Abstract
1- Introduction
2- Background
3- Related work
4- Methodology
5- Measurement parameters
6- Results
7- Discussions
8- Conclusions
References
Abstract
Tracking is pervasive on the web. Third party trackers acquire user data through information leak from websites, and user browsing history using cookies and device fingerprinting. In response, several privacy protection techniques (e.g. the Ghostery browser extension) have been developed. To the best of our knowledge, our work is the first study that proposes a reliable methodology for privacy protection comparison, and extensively compares a wide set of privacy protection techniques. Our contributions are the following. First, we propose a robust methodology to compare privacy protection techniques when crawling many websites, and quantify measurement error.

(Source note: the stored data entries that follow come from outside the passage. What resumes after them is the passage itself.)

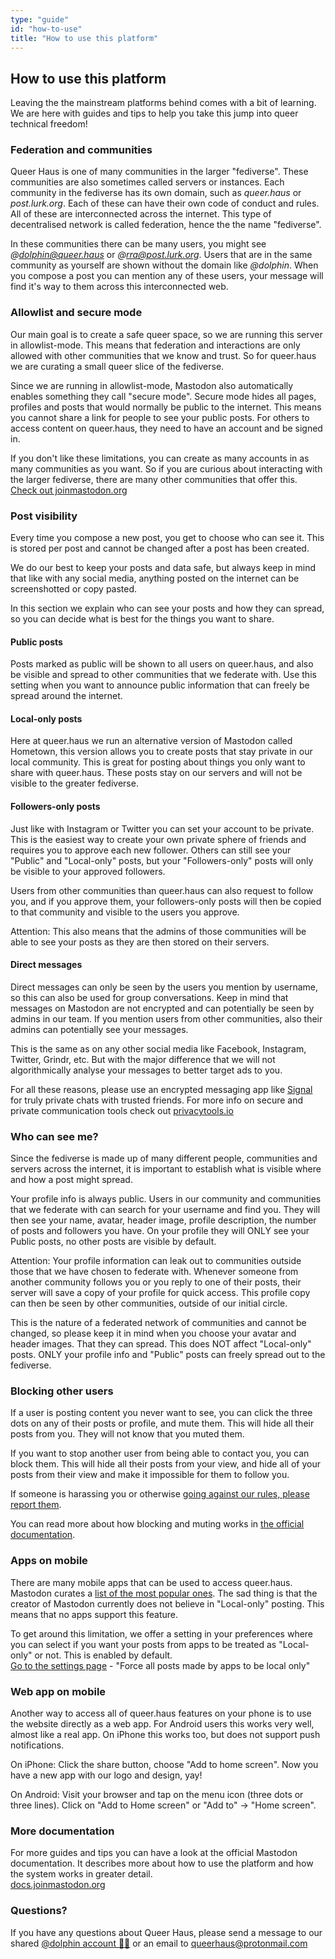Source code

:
 ```yaml
---
type: "guide"
id: "how-to-use"
title: "How to use this platform"
---
```


## How to use this platform

Leaving the the mainstream platforms behind comes with a bit of learning. We are here with guides and tips to help you take this jump into queer technical freedom!

### Federation and communities

Queer Haus is one of many communities in the larger "fediverse". These communities are also sometimes called servers or instances. Each community in the fediverse has its own domain, such as <em>queer.haus</em> or <em>post.lurk.org</em>. Each of these can have their own code of conduct and rules. All of these are interconnected across the internet. This type of decentralised network is called federation, hence the the name "fediverse".

In these communities there can be many users, you might see <em>@dolphin@queer.haus</em> or <em>@rra@post.lurk.org</em>. Users that are in the same community as yourself are shown without the domain like <em>@dolphin</em>. When you compose a post you can mention any of these users, your message will find it's way to them across this interconnected web.

### Allowlist and secure mode

Our main goal is to create a safe queer space, so we are running this server in allowlist-mode. This means that federation and interactions are only allowed with other communities that we know and trust. So for queer.haus we are curating a small queer slice of the fediverse.

Since we are running in allowlist-mode, Mastodon also automatically enables something they call "secure mode". Secure mode hides all pages, profiles and posts that would normally be public to the internet. This means you cannot share a link for people to see your public posts. For others to access content on queer.haus, they need to have an account and be signed in.

If you don't like these limitations, you can create as many accounts in as many communities as you want. So if you are curious about interacting with the larger fediverse, there are many other communities that offer this. <a href="https://joinmastodon.org">Check out joinmastodon.org</a> 


### Post visibility

Every time you compose a new post, you get to choose who can see it. This is stored per post and cannot be changed after a post has been created.


We do our best to keep your posts and data safe, but always keep in mind that like with any social media, anything posted on the internet can be screenshotted or copy pasted.


In this section we explain who can see your posts and how they can spread, so you can decide what is best for the things you want to share.


#### Public posts

Posts marked as public will be shown to all users on queer.haus, and also be visible and spread to other communities that we federate with. Use this setting when you want to announce public information that can freely be spread around the internet.


#### Local-only posts

Here at queer.haus we run an alternative version of Mastodon called Hometown, this version allows you to create posts that stay private in our local community. This is great for posting about things you only want to share with queer.haus. These posts stay on our servers and will not be visible to the greater fediverse.


#### Followers-only posts

Just like with Instagram or Twitter you can set your account to be private. This is the easiest way to create your own private sphere of friends and requires you to approve each new follower. Others can still see your "Public" and "Local-only" posts, but your "Followers-only" posts will only be visible to your approved followers.


Users from other communities than queer.haus can also request to follow you, and if you approve them, your followers-only posts will then be copied to that community and visible to the users you approve.


Attention: This also means that the admins of those communities will be able to see your posts as they are then stored on their servers.


#### Direct messages

Direct messages can only be seen by the users you mention by username, so this can also be used for group conversations. Keep in mind that messages on Mastodon are not encrypted and can potentially be seen by admins in our team. If you mention users from other communities, also their admins can potentially see your messages. 


This is the same as on any other social media like Facebook, Instagram, Twitter, Grindr, etc. But with the major difference that we will not algorithmically analyse your messages to better target ads to you.


For all these reasons, please use an encrypted messaging app like <a href="https://www.signal.org/">Signal</a> for truly private chats with trusted friends. For more info on secure and private communication tools check out <a href="https://www.privacytools.io/software/real-time-communication/">privacytools.io</a>


### Who can see me?

Since the fediverse is made up of many different people, communities and servers across the internet, it is important to establish what is visible where and how a post might spread.


Your profile info is always public. Users in our community and communities that we federate with can search for your username and find you. They will then see your name, avatar, header image, profile description, the number of posts and followers you have. On your profile they will ONLY see your Public posts, no other posts are visible by default.


Attention: Your profile information can leak out to communities outside those that we have chosen to federate with. Whenever someone from another community follows you or you reply to one of their posts, their server will save a copy of your profile for quick access. This profile copy can then be seen by other communities, outside of our initial circle. 


This is the nature of a federated network of communities and cannot be changed, so please keep it in mind when you choose your avatar and header images. That they can spread. This does NOT affect "Local-only" posts. ONLY your profile info and "Public" posts can freely spread out to the fediverse.


### Blocking other users

If a user is posting content you never want to see, you can click the three dots on any of their posts or profile, and mute them. This will hide all their posts from you. They will not know that you muted them.


If you want to stop another user from being able to contact you, you can block them. This will hide all their posts from your view, and hide all of your posts from their view and make it impossible for them to follow you.


If someone is harassing you or otherwise <a href="/terms">going against our rules, please report them</a>.


You can read more about how blocking and muting works in <a href="https://docs.joinmastodon.org/user/moderating/">the official documentation</a>.



### Apps on mobile

There are many mobile apps that can be used to access queer.haus. Mastodon curates a <a href='https://joinmastodon.org/apps'>list of the most popular ones</a>. The sad thing is that the creator of Mastodon currently does not believe in "Local-only" posting. This means that no apps support this feature.


To get around this limitation, we offer a setting in your preferences where you can select if you want your posts from apps to be treated as "Local-only" or not. This is enabled by default.<br>
<a href="https://queer.haus/settings/preferences/other">Go to the settings page</a> - "Force all posts made by apps to be local only"


### Web app on mobile

Another way to access all of queer.haus features on your phone is to use the website directly as a web app. For Android users this works very well, almost like a real app. On iPhone this works too, but does not support push notifications.


On iPhone: Click the share button, choose "Add to home screen". Now you have a new app with our logo and design, yay!


On Android: Visit your browser and tap on the menu icon (three dots or three lines). Click on "Add to Home screen" or "Add to" → "Home screen". 


### More documentation

For more guides and tips you can have a look at the official Mastodon documentation. It describes more about how to use the platform and how the system works in greater detail. 
<br><a href="https://docs.joinmastodon.org/">docs.joinmastodon.org</a>


### Questions?

If you have any questions about Queer Haus, please send a message to our shared <a href="/@dolphin">@dolphin account 🐬✨</a> or an email to <a href="mailto:queehaus@protonmail.com">queerhaus@protonmail.com</a>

To this end, we reuse the privacy footprint and apply the Kolmogorov–Smirnov test on browsing metrics. This test is likewise applied to HTML-based metrics to assess webpage quality degradation. To complement HTML-based metrics, we also design a manual analysis. Second, we study the overlap of blocking resources between most popular browser extensions, and compare the performances using the proposed methodology. We show that protection techniques have vastly different performances, and that the best of them exhibit a wide overlap. Next, we analyze the impact of privacy protection techniques on webpage quality. We show that automated HTML-based analysis sometimes fails to expose quality reduction perceived by users. Finally, we provide a set of usage recommendations for end-users and research recommendations for the scientific community. Ghostery and uBlock Origin provide the best trade-off between protection and webpage quality. Ghostery however requires a configuration step which is difficult for users. The RequestPolicy Continued and NoScript extensions exhibit the best performances but reduce webpage quality. Ghostery and uBlock Origin use manually built blocking lists which are cumbersome to maintain. Research efforts should focus on improving existing approaches that do not rely on blocking lists (such as Privacy badger or MyTrackingChoices), and automatically building reliable blocking lists.
Introduction
The huge growth of the Internet comes along with an everincreasing advertising market. Internet users access content provided for free by publishers. Consequently, publishers monetize their audience through advertisement. Companies thus buy online exposure to promote their products. In order to maximize advertisement efficiency, advertisers tailor ads to users regarding their interests. To this end, advertisers leverage context (e.g. visited website) or previous browsing interests. Advertisers use techniques such as cookies to identify users across websites and build their browsing history. Other techniques have also been developed to allow advertising actors to communicate with each other (such as cookie syncing [1]), or circumvent cookie removal by respawning cookies using diverse types of data storage inside the browser (e.g. using Flash [2]). Browser fingerprinting [3] allows a tracking entity to follow a user across websites without any in-browser data storage. In response to these techniques, several counter-measures were designed. We can here quote the Do Not Track HTTP header [4] by which a user can ask not to be tracked. Browsers can also block some or all cookies. Finally, many browser extensions hinder third party tracking by preventing cookie creation and/or blocking requests to tracking services.